A week after the tragedy in Tucson, the Left is beginning to realize it made a dreadful mistake immediately trying to tie the event to conservatives.
New York Times columnist Charles Blow summed it up marvelously Saturday:
Immediately after the news broke, the air became thick with conjecture, speculation and innuendo. There was a giddy, almost punch-drunk excitement on the left. The prophecy had been fulfilled: “words have consequences.” And now, the right’s rhetorical chickens had finally come home to roost. [...]
The only problem is that there was no evidence then, and even now, that overheated rhetoric from the right had anything to do with the shooting. (In fact, a couple of people who said they knew him have described him as either apolitical or “quite liberal.”) [...]
The American people know it, too. According to a USA Today/Gallup poll released Wednesday, 42 percent of those asked said that political rhetoric was not a factor at all in the shooting, 22 percent said that it was a minor factor and 20 percent said that it was a major factor.
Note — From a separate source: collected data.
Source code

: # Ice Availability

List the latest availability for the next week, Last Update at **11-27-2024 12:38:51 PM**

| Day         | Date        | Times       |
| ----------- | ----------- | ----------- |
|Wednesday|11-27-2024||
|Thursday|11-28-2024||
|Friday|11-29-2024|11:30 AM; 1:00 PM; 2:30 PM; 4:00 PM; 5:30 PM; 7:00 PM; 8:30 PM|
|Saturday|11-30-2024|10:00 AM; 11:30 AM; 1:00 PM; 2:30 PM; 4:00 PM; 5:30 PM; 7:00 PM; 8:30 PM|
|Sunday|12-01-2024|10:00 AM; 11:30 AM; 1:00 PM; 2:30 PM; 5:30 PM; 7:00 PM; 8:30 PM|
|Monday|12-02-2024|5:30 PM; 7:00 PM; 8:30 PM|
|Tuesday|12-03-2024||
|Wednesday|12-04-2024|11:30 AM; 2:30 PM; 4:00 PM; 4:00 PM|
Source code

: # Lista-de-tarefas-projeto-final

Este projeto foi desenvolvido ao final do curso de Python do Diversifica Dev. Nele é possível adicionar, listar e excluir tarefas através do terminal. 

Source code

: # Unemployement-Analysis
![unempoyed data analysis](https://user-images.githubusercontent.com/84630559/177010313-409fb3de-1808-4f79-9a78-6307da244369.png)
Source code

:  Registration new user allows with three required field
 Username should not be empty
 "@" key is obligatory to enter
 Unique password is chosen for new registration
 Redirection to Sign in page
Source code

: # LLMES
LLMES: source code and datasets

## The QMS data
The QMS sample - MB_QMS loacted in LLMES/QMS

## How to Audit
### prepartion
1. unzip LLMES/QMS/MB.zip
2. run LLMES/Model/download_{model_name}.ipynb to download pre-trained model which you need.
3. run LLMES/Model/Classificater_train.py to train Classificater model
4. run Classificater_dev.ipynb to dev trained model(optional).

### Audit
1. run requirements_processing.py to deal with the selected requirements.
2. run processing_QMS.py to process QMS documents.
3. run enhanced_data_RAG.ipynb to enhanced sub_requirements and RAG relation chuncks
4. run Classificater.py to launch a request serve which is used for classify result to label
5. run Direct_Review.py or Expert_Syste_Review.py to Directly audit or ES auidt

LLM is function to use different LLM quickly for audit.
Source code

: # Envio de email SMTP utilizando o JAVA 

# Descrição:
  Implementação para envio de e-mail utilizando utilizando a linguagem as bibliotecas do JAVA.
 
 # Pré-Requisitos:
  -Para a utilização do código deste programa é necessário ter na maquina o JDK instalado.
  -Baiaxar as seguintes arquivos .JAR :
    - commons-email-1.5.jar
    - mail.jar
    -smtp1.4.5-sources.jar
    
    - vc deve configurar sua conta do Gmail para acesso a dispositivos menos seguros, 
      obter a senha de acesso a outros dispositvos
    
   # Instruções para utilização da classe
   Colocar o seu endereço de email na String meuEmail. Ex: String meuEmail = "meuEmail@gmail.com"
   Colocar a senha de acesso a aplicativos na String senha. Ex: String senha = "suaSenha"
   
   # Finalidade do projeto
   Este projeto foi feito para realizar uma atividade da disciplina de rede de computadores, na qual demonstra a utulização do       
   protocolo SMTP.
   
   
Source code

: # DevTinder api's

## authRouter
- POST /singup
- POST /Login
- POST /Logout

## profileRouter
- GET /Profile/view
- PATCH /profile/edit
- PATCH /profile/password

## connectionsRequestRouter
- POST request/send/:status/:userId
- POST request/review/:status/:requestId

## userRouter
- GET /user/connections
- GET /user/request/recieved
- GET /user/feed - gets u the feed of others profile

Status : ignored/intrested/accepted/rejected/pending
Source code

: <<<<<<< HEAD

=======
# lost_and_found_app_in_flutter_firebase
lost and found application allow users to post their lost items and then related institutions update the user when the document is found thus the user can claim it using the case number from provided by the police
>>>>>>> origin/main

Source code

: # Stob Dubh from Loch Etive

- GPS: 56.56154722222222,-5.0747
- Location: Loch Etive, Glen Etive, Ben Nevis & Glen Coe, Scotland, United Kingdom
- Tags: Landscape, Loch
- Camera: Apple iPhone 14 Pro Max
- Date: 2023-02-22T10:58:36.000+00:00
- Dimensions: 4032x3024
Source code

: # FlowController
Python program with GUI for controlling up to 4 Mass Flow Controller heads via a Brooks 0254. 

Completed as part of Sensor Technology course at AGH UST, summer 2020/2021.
Furthermore, most agreed that focusing on conservative rhetoric as a link in the shooting was “not a legitimate point but mostly an attempt to use the tragedy to make conservatives look bad.” And nearly an equal number of people said that Republicans, the Tea Party and Democrats had all “gone too far in using inflammatory language” to criticize their opponents.
Great. So the left overreacts and overreaches and it only accomplishes two things: fostering sympathy for its opponents and nurturing a false equivalence within the body politic. Well done, Democrats.
Blow concluded:
Concocting connections to advance an argument actually weakens it. The argument for tonal moderation has been done a tremendous disservice by those who sought to score political points in the absence of proof.
You probably agree with Blow's assessment. However, would he be saying this if Jared Lee Loughner turned out to be a Tea Partying lover of Glenn Beck that had pictures of Sarah Palin on his wall?
Isn't this self-flagellation occurring only because the Left was wrong?
How much different would Obama's speech have been Wednesday if Loughner was everything liberal media members were hoping for?
Don't be fooled: the press got their its hand caught in the proverbial cookie jar this week, and the feelings of regret and remorse are because they got caught and not because of their actions.
What this means is the next time an incident like this happens, they will likely be just as quick to shoot and ask questions later.
If this weren't the case, there'd be calls at the New York Times for apologies from Paul Krugman as well as the Gray Lady's editorial board which both shamefully participated in the premature finger-pointing.
There'd be similar requests made of MSNBC's entire prime time lineup.
As neither appear forthcoming, and were totally missing in Blow's piece, we can chalk this up to a tad of backpedaling that will be all forgotten when the next opportunity arises to blame something on conservative rhetoric.
If Las Vegas books placed odds on such an eventuality, it would be better than even money.